* Exercise description
The response should consist of the records that follow, repeated exactly.

Dataset entries:
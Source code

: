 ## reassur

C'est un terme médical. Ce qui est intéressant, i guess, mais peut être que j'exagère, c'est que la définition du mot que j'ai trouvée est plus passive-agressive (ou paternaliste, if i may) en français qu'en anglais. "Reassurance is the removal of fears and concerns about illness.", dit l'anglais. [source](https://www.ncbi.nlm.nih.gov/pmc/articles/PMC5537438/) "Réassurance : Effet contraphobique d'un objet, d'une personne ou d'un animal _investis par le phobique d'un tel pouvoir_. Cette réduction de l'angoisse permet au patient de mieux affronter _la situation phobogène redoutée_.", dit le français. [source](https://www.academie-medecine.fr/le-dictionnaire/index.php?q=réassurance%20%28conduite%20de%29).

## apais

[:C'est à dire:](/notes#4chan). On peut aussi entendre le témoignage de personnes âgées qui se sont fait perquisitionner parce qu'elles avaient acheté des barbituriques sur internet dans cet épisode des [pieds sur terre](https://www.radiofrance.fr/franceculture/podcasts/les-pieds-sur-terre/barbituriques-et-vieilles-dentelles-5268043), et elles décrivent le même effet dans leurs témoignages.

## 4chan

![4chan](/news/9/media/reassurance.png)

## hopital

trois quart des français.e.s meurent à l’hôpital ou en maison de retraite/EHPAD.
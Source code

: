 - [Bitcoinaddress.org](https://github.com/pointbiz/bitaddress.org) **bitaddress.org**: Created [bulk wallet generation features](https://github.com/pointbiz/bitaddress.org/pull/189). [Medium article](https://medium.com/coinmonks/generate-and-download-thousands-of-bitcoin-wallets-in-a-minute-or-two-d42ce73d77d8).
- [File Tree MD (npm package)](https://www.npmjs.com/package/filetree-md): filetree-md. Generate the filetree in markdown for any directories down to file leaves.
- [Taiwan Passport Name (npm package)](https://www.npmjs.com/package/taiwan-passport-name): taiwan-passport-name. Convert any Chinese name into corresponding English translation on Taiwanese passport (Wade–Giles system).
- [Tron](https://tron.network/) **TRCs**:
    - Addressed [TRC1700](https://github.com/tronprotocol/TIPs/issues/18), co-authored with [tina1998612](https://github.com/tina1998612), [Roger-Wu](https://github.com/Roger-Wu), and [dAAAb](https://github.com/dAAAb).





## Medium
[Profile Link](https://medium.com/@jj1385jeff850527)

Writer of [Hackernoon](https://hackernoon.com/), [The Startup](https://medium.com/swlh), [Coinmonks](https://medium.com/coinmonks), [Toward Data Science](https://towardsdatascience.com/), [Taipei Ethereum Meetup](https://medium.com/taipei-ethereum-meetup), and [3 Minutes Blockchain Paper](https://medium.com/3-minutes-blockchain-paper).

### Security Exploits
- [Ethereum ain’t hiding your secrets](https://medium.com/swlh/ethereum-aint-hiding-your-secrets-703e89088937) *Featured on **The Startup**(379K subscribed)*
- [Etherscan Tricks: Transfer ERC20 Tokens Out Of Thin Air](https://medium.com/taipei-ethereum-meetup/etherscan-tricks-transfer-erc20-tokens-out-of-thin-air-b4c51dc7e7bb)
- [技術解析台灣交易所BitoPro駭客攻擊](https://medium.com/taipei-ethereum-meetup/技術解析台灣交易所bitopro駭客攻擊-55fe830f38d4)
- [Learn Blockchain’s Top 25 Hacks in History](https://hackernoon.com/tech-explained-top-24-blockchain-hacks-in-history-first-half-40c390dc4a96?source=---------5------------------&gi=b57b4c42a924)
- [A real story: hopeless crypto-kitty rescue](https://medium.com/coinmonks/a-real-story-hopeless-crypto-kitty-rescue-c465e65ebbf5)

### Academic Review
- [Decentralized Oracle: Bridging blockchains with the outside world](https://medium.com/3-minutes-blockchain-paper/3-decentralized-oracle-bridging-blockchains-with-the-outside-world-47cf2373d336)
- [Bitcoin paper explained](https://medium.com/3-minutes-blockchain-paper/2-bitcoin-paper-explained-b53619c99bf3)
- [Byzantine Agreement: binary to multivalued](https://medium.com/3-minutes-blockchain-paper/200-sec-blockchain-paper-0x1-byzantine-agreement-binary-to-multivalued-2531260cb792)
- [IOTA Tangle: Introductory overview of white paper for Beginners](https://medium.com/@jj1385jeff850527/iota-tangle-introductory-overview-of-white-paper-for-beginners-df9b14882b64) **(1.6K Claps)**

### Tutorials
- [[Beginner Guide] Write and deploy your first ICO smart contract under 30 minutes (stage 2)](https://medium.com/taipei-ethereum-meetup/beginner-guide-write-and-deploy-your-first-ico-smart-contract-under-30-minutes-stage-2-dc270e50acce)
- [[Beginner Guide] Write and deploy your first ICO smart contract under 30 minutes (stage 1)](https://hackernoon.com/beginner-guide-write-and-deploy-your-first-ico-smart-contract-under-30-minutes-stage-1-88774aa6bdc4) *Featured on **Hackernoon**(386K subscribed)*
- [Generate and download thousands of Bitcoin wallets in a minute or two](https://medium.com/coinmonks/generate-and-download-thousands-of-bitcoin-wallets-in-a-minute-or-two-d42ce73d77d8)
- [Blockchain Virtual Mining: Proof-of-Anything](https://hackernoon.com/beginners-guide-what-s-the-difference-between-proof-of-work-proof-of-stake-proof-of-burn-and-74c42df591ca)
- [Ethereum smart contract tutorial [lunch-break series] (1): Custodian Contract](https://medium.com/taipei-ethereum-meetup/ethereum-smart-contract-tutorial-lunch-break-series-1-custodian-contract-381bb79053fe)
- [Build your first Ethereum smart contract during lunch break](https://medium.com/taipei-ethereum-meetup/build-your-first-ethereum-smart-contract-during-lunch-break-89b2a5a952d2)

* Worked solution
Source code

: ## reassur

C'est un terme médical. Ce qui est intéressant, i guess, mais peut être que j'exagère, c'est que la définition du mot que j'ai trouvée est plus passive-agressive (ou paternaliste, if i may) en français qu'en anglais. "Reassurance is the removal of fears and concerns about illness.", dit l'anglais. [source](https://www.ncbi.nlm.nih.gov/pmc/articles/PMC5537438/) "Réassurance : Effet contraphobique d'un objet, d'une personne ou d'un animal _investis par le phobique d'un tel pouvoir_. Cette réduction de l'angoisse permet au patient de mieux affronter _la situation phobogène redoutée_.", dit le français. [source](https://www.academie-medecine.fr/le-dictionnaire/index.php?q=réassurance%20%28conduite%20de%29).

## apais

[:C'est à dire:](/notes#4chan). On peut aussi entendre le témoignage de personnes âgées qui se sont fait perquisitionner parce qu'elles avaient acheté des barbituriques sur internet dans cet épisode des [pieds sur terre](https://www.radiofrance.fr/franceculture/podcasts/les-pieds-sur-terre/barbituriques-et-vieilles-dentelles-5268043), et elles décrivent le même effet dans leurs témoignages.

## 4chan

![4chan](/news/9/media/reassurance.png)

## hopital

trois quart des français.e.s meurent à l’hôpital ou en maison de retraite/EHPAD.
Source code

: - [Bitcoinaddress.org](https://github.com/pointbiz/bitaddress.org) **bitaddress.org**: Created [bulk wallet generation features](https://github.com/pointbiz/bitaddress.org/pull/189). [Medium article](https://medium.com/coinmonks/generate-and-download-thousands-of-bitcoin-wallets-in-a-minute-or-two-d42ce73d77d8).
- [File Tree MD (npm package)](https://www.npmjs.com/package/filetree-md): filetree-md. Generate the filetree in markdown for any directories down to file leaves.
- [Taiwan Passport Name (npm package)](https://www.npmjs.com/package/taiwan-passport-name): taiwan-passport-name. Convert any Chinese name into corresponding English translation on Taiwanese passport (Wade–Giles system).
- [Tron](https://tron.network/) **TRCs**:
    - Addressed [TRC1700](https://github.com/tronprotocol/TIPs/issues/18), co-authored with [tina1998612](https://github.com/tina1998612), [Roger-Wu](https://github.com/Roger-Wu), and [dAAAb](https://github.com/dAAAb).





## Medium
[Profile Link](https://medium.com/@jj1385jeff850527)

Writer of [Hackernoon](https://hackernoon.com/), [The Startup](https://medium.com/swlh), [Coinmonks](https://medium.com/coinmonks), [Toward Data Science](https://towardsdatascience.com/), [Taipei Ethereum Meetup](https://medium.com/taipei-ethereum-meetup), and [3 Minutes Blockchain Paper](https://medium.com/3-minutes-blockchain-paper).

### Security Exploits
- [Ethereum ain’t hiding your secrets](https://medium.com/swlh/ethereum-aint-hiding-your-secrets-703e89088937) *Featured on **The Startup**(379K subscribed)*
- [Etherscan Tricks: Transfer ERC20 Tokens Out Of Thin Air](https://medium.com/taipei-ethereum-meetup/etherscan-tricks-transfer-erc20-tokens-out-of-thin-air-b4c51dc7e7bb)
- [技術解析台灣交易所BitoPro駭客攻擊](https://medium.com/taipei-ethereum-meetup/技術解析台灣交易所bitopro駭客攻擊-55fe830f38d4)
- [Learn Blockchain’s Top 25 Hacks in History](https://hackernoon.com/tech-explained-top-24-blockchain-hacks-in-history-first-half-40c390dc4a96?source=---------5------------------&gi=b57b4c42a924)
- [A real story: hopeless crypto-kitty rescue](https://medium.com/coinmonks/a-real-story-hopeless-crypto-kitty-rescue-c465e65ebbf5)

### Academic Review
- [Decentralized Oracle: Bridging blockchains with the outside world](https://medium.com/3-minutes-blockchain-paper/3-decentralized-oracle-bridging-blockchains-with-the-outside-world-47cf2373d336)
- [Bitcoin paper explained](https://medium.com/3-minutes-blockchain-paper/2-bitcoin-paper-explained-b53619c99bf3)
- [Byzantine Agreement: binary to multivalued](https://medium.com/3-minutes-blockchain-paper/200-sec-blockchain-paper-0x1-byzantine-agreement-binary-to-multivalued-2531260cb792)
- [IOTA Tangle: Introductory overview of white paper for Beginners](https://medium.com/@jj1385jeff850527/iota-tangle-introductory-overview-of-white-paper-for-beginners-df9b14882b64) **(1.6K Claps)**

### Tutorials
- [[Beginner Guide] Write and deploy your first ICO smart contract under 30 minutes (stage 2)](https://medium.com/taipei-ethereum-meetup/beginner-guide-write-and-deploy-your-first-ico-smart-contract-under-30-minutes-stage-2-dc270e50acce)
- [[Beginner Guide] Write and deploy your first ICO smart contract under 30 minutes (stage 1)](https://hackernoon.com/beginner-guide-write-and-deploy-your-first-ico-smart-contract-under-30-minutes-stage-1-88774aa6bdc4) *Featured on **Hackernoon**(386K subscribed)*
- [Generate and download thousands of Bitcoin wallets in a minute or two](https://medium.com/coinmonks/generate-and-download-thousands-of-bitcoin-wallets-in-a-minute-or-two-d42ce73d77d8)
- [Blockchain Virtual Mining: Proof-of-Anything](https://hackernoon.com/beginners-guide-what-s-the-difference-between-proof-of-work-proof-of-stake-proof-of-burn-and-74c42df591ca)
- [Ethereum smart contract tutorial [lunch-break series] (1): Custodian Contract](https://medium.com/taipei-ethereum-meetup/ethereum-smart-contract-tutorial-lunch-break-series-1-custodian-contract-381bb79053fe)
- [Build your first Ethereum smart contract during lunch break](https://medium.com/taipei-ethereum-meetup/build-your-first-ethereum-smart-contract-during-lunch-break-89b2a5a952d2)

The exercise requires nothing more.